----- GIVEN ENTRIES

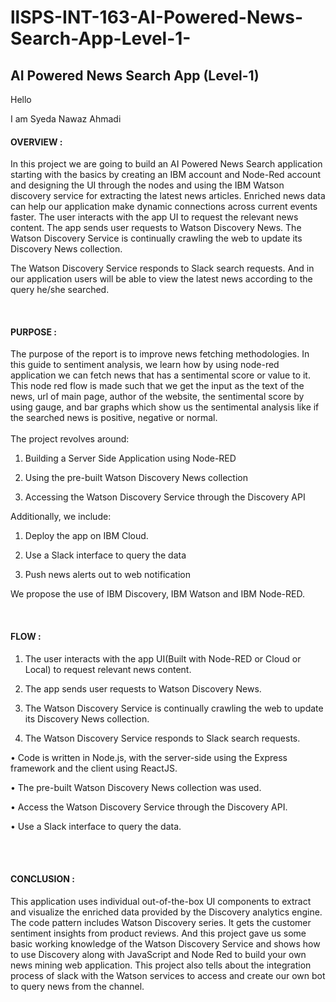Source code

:# llSPS-INT-163-AI-Powered-News-Search-App-Level-1-
## AI Powered News Search App (Level-1)

Hello

I am Syeda Nawaz Ahmadi

#### OVERVIEW :

In this project we are going to build an AI Powered News Search application starting with the basics by creating an IBM account and Node-Red account and designing the UI through the nodes and using the IBM Watson discovery service for extracting the latest news articles. Enriched news data can help our application make dynamic connections across current events faster. The user interacts with the app UI to request the relevant news content. The app sends user requests to Watson Discovery News. The Watson Discovery Service is continually crawling the web to update its Discovery News collection.

The Watson Discovery Service responds to Slack search requests. And in our application users will be able to view the latest news according to the query he/she searched.

<br/>

#### PURPOSE :
The purpose of the report is to improve news fetching methodologies. In this guide to sentiment analysis, we learn how by using node-red application we can fetch news that has a sentimental score or value to it. This node red flow is made such that we get the input as the text of the news, url of main page, author of the website, the sentimental score by using gauge, and bar graphs which show us the sentimental analysis like if the searched news is positive, negative or normal.
<br/>
</br>
The project revolves around:

1. Building a Server Side Application using Node-RED

2. Using the pre-built Watson Discovery News collection

3. Accessing the Watson Discovery Service through the Discovery API

Additionally, we include:

1. Deploy the app on IBM Cloud.

2. Use a Slack interface to query the data

3. Push news alerts out to web notification

We propose the use of IBM Discovery, IBM Watson and IBM Node-RED.
<br/>

<br/>

#### FLOW :

1. The user interacts with the app UI(Built with Node-RED or Cloud or Local) to request relevant news content.

2. The app sends user requests to Watson Discovery News.

3. The Watson Discovery Service is continually crawling the web to update its Discovery News collection.

4. The Watson Discovery Service responds to Slack search requests.

• Code is written in Node.js, with the server-side using the Express framework and the client using ReactJS.

• The pre-built Watson Discovery News collection was used.

• Access the Watson Discovery Service through the Discovery API.

• Use a Slack interface to query the data.

<br/>
<br/>

#### CONCLUSION :

This application uses individual out-of-the-box UI components to extract and visualize the enriched data provided by the Discovery analytics engine. The code pattern includes Watson Discovery series. It gets the customer sentiment insights from product reviews. And this project gave us some basic working knowledge of the Watson Discovery Service and shows how to use Discovery along with JavaScript and Node Red to build your own news mining web application. This project also tells about the integration process of slack with the Watson services to access and create our own bot to query news from the channel.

----------

Could you repeat exactly the lines in the listing above from the one with "3. Accessing the" down to the one with "3. The Watson"? Include both of those lines.

### SOLUTION FOR THIS PROBLEM:
3. Accessing the Watson Discovery Service through the Discovery API

Additionally, we include:

1. Deploy the app on IBM Cloud.

2. Use a Slack interface to query the data

3. Push news alerts out to web notification

We propose the use of IBM Discovery, IBM Watson and IBM Node-RED.
<br/>

<br/>

#### FLOW :

1. The user interacts with the app UI(Built with Node-RED or Cloud or Local) to request relevant news content.

2. The app sends user requests to Watson Discovery News.

3. The Watson Discovery Service is continually crawling the web to update its Discovery News collection.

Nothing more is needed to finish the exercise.